Transcribe the stretch of entries below from the line with "Friendly | ¥1799 | [#](http ://knewone.com/things/hhkb-pro-2)" through the line with "[Incase Laptop Bag]", exactly and with both ends included; leave out all other lines.
Provided data Block Start
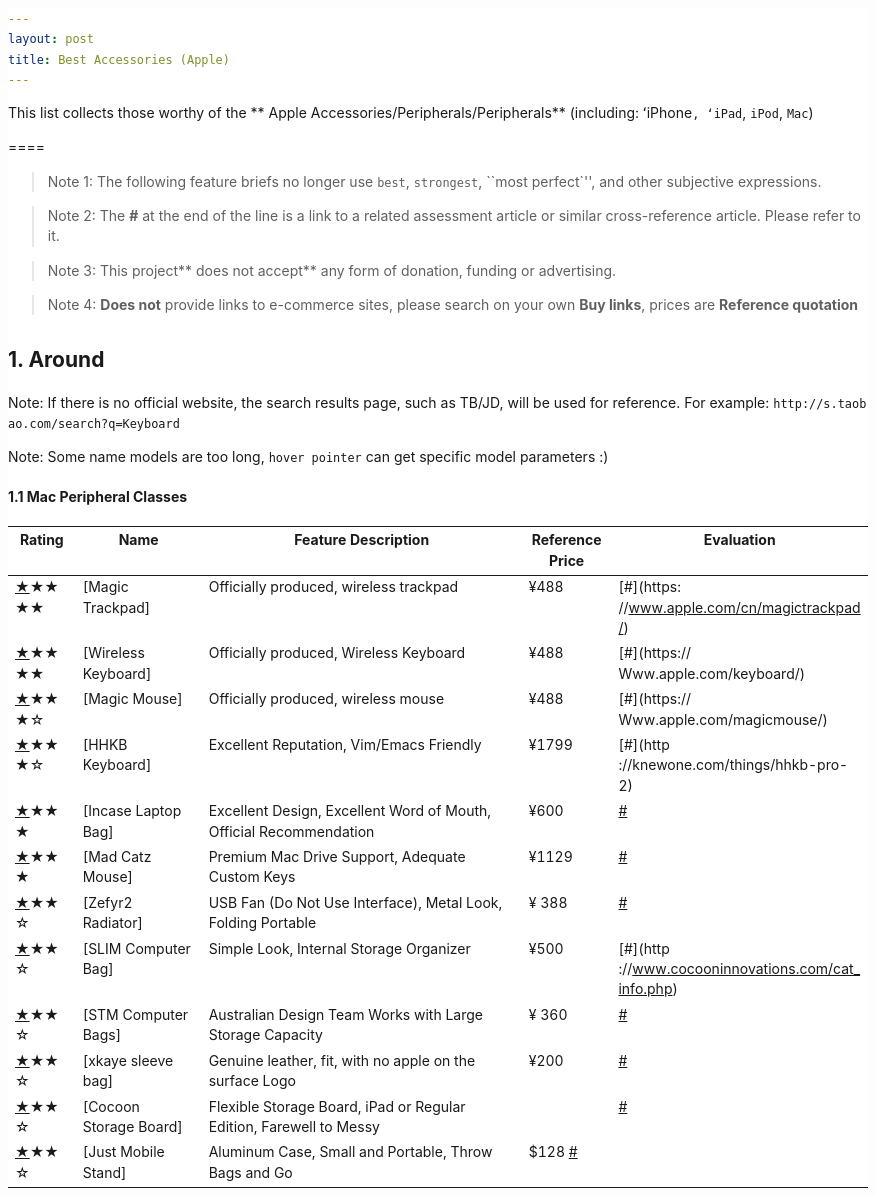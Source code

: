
 ```yaml
---
layout: post
title: Best Accessories (Apple)
---
```


This list collects those worthy of the ** Apple Accessories/Peripherals/Peripherals** (including: ʻiPhone`, ʻiPad`, `iPod`, `Mac`)

====

>Note 1: The following feature briefs no longer use ``best``, ``strongest``, ``most perfect`'', and other subjective expressions.

>Note 2: The **#** at the end of the line is a link to a related assessment article or similar cross-reference article. Please refer to it.

>Note 3: This project** does not accept** any form of donation, funding or advertising.

>Note 4: **Does not** provide links to e-commerce sites, please search on your own **Buy links**, prices are **Reference quotation**



## 1. Around

Note: If there is no official website, the search results page, such as TB/JD, will be used for reference. For example:
`http://s.taobao.com/search?q=Keyboard`

Note: Some name models are too long, `hover pointer` can get specific model parameters :)


#### 1.1 Mac Peripheral Classes

Rating | Name | Feature Description | Reference Price | Evaluation
----- | ----- | ------ | ----- | -----
<a href="#Magic-Trackpad" name="Magic-Trackpad">★</a>★★★★ | [Magic Trackpad] | Officially produced, wireless trackpad | ¥488 | [#](https: //www.apple.com/cn/magictrackpad/)
<a href="#Wireless-Keyboard" name="Wireless-Keyboard">★</a>★★★★ | [Wireless Keyboard] | Officially produced, Wireless Keyboard | ¥488| [#](https:// Www.apple.com/keyboard/)
<a href="#Magic-Mouse" name="Magic-Mouse">★</a>★★★☆ | [Magic Mouse] | Officially produced, wireless mouse | ¥488 | [#](https:// Www.apple.com/magicmouse/)
<a href="#HHKB-Keyboard" name="HHKB-Keyboard">★</a>★★★☆ | [HHKB Keyboard] | Excellent Reputation, Vim/Emacs Friendly | ¥1799 | [#](http ://knewone.com/things/hhkb-pro-2)
<a href="#Incase-Computer Pack" name="Incase-Computer Pack">★</a>★★★ | [Incase Laptop Bag] | Excellent Design, Excellent Word of Mouth, Official Recommendation | ¥600 | [# ](https://www.youtube.com/watch?v=Re7hyVB01z4)
<a href="#Mad-Catz-Mouse" name="Mad-Catz-Mouse">★</a>★★★ | [Mad Catz Mouse] | Premium Mac Drive Support, Adequate Custom Keys | ¥1129 | [#](http://news3.sanhaojie.com/2/lib/201209/28/20120928447.htm)
<a href="#zefyr2-Radiator" name="zefyr2-Radiator">★</a>★★☆ | [Zefyr2 Radiator] | USB Fan (Do Not Use Interface), Metal Look, Folding Portable | ¥ 388 | [#](http://input.yesky.com/301/30441301.shtml)
<a href="#SLIM-Computer Pack" name="SLIM-Computer Pack">★</a>★★☆ | [SLIM Computer Bag] | Simple Look, Internal Storage Organizer | ¥500 | [#](http ://www.cocooninnovations.com/cat_info.php)
<a href="#STM-Computer Pack" name="STM-Computer Bags">★</a>★★☆ | [STM Computer Bags] | Australian Design Team Works with Large Storage Capacity | ¥ 360 | [# ](http://v.youku.com/v_show/id_XMzA1ODM3MjUy.html)
<a href="#xkaye-inner bag" name="xkaye-inner bag">★</a>★★☆ | [xkaye sleeve bag] | Genuine leather, fit, with no apple on the surface Logo | ¥200 | [#](http://detail.tmall.com/item.htm?id=15979234188)
<a href="#Cocoon-Receiving Board" name="Cocoon-Receiving Board">★</a>★★☆ | [Cocoon Storage Board] | Flexible Storage Board, iPad or Regular Edition, Farewell to Messy | | [#](http://bbs.dgtle.com/thread-104520-1-1.html)
<a href="#Just-Mobile Stand" name="Just-Mobile-Bracelet">★</a>★★☆ | [Just Mobile Stand] | Aluminum Case, Small and Portable, Throw Bags and Go | $128 [#](http://store.apple.com/hk/product/H5003ZM/A/just-mobile-lazy-couch-stand-for-ipad-and-macbook-pro)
Provided data Block End
**The completed task**
<a href="#HHKB-Keyboard" name="HHKB-Keyboard">★</a>★★★☆ | [HHKB Keyboard] | Excellent Reputation, Vim/Emacs Friendly | ¥1799 | [#](http ://knewone.com/things/hhkb-pro-2)
<a href="#Incase-Computer Pack" name="Incase-Computer Pack">★</a>★★★ | [Incase Laptop Bag] | Excellent Design, Excellent Word of Mouth, Official Recommendation | ¥600 | [# ](https://www.youtube.com/watch?v=Re7hyVB01z4)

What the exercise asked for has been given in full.